#### Exercise aim:
Nothing but the lines below between the line holding "will clearly be the greater!" and the line holding "is a positive", inclusive, should appear in the answer, each set down exactly.

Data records

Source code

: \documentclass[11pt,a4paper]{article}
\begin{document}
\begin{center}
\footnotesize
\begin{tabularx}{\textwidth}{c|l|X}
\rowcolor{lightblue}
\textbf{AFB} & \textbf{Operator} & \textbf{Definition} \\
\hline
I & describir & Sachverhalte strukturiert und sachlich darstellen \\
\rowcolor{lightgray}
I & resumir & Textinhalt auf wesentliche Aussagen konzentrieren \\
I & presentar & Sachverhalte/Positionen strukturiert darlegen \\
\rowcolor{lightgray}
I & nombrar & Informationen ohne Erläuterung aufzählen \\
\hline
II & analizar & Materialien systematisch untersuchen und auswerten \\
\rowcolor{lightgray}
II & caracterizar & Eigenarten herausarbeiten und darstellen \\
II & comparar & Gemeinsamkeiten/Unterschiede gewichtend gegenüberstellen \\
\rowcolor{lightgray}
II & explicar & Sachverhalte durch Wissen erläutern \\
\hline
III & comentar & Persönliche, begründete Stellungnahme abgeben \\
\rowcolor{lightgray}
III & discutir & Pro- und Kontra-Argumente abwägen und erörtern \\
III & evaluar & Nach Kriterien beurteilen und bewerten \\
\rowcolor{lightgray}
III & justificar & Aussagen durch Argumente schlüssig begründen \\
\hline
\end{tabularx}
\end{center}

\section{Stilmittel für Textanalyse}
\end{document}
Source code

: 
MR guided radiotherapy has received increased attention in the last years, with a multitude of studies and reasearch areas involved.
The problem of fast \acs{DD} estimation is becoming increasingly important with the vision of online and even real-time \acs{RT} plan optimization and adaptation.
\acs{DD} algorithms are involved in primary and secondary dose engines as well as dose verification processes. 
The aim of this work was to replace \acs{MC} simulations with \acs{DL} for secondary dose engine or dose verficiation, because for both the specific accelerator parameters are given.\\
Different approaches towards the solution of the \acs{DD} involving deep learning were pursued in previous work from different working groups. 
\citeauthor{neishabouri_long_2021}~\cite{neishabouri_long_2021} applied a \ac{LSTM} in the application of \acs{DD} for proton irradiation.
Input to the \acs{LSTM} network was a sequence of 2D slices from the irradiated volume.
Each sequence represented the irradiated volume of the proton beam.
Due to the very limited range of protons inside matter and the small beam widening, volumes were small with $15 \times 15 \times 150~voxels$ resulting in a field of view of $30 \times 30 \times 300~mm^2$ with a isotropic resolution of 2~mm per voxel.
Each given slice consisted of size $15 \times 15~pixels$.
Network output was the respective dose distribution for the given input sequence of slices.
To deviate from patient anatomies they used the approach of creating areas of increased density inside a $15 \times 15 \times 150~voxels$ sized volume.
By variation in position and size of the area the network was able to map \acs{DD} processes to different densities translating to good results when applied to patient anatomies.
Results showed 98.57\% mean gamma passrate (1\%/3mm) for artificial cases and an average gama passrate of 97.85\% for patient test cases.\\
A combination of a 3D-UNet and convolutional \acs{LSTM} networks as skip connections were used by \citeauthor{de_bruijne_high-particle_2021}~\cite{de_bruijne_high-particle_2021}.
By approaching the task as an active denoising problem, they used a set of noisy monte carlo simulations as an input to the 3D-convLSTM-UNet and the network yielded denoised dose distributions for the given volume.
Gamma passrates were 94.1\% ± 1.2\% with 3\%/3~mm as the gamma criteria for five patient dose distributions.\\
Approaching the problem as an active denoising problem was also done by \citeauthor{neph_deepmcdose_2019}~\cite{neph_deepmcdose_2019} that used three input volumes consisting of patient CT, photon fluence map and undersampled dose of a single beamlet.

* * *

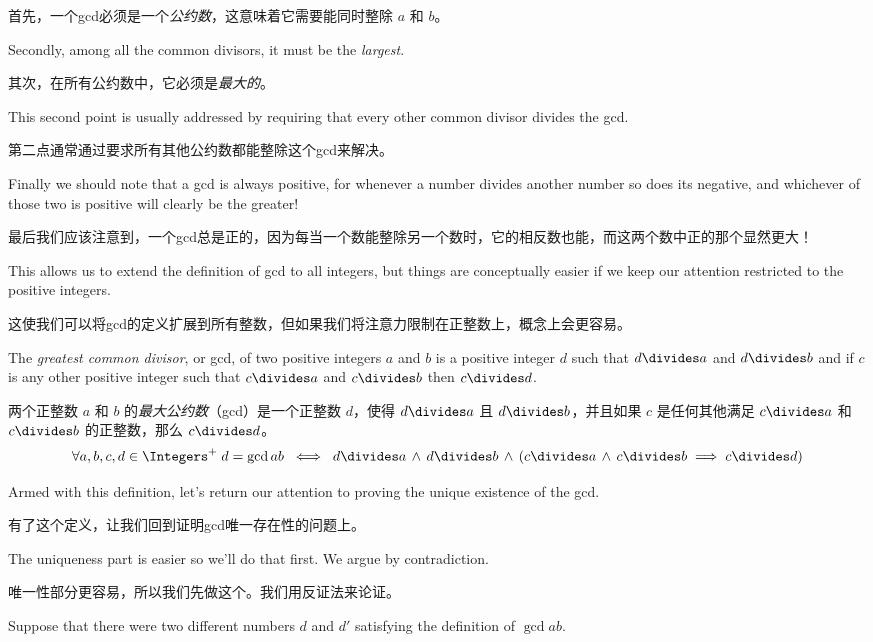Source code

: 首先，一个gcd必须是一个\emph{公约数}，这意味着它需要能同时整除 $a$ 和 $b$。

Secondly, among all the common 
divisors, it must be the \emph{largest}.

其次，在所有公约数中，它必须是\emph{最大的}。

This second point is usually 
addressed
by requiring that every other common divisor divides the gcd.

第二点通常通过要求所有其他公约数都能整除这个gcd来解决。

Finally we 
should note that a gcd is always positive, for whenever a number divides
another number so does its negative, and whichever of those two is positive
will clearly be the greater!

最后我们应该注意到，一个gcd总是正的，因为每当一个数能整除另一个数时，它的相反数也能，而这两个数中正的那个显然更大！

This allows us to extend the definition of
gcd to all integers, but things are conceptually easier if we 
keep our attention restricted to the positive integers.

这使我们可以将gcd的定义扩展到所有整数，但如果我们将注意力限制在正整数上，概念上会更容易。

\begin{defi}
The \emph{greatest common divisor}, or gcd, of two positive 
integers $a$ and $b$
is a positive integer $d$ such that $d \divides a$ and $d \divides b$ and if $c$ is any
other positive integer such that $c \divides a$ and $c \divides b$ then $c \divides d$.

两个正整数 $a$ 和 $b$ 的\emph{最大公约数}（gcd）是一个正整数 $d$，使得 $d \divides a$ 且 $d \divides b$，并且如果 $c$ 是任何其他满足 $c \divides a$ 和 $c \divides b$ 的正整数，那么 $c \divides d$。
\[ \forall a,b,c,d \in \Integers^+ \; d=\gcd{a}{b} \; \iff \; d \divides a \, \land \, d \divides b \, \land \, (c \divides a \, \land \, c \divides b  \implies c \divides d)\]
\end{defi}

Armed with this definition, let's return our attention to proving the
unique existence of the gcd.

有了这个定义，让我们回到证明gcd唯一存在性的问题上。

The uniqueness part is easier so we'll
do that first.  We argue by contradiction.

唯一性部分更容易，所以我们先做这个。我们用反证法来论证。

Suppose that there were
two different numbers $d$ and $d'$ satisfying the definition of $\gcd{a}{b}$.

#### Result of the task:
will clearly be the greater!

最后我们应该注意到，一个gcd总是正的，因为每当一个数能整除另一个数时，它的相反数也能，而这两个数中正的那个显然更大！

This allows us to extend the definition of
gcd to all integers, but things are conceptually easier if we 
keep our attention restricted to the positive integers.

这使我们可以将gcd的定义扩展到所有整数，但如果我们将注意力限制在正整数上，概念上会更容易。

\begin{defi}
The \emph{greatest common divisor}, or gcd, of two positive 
integers $a$ and $b$
is a positive integer $d$ such that $d \divides a$ and $d \divides b$ and if $c$ is any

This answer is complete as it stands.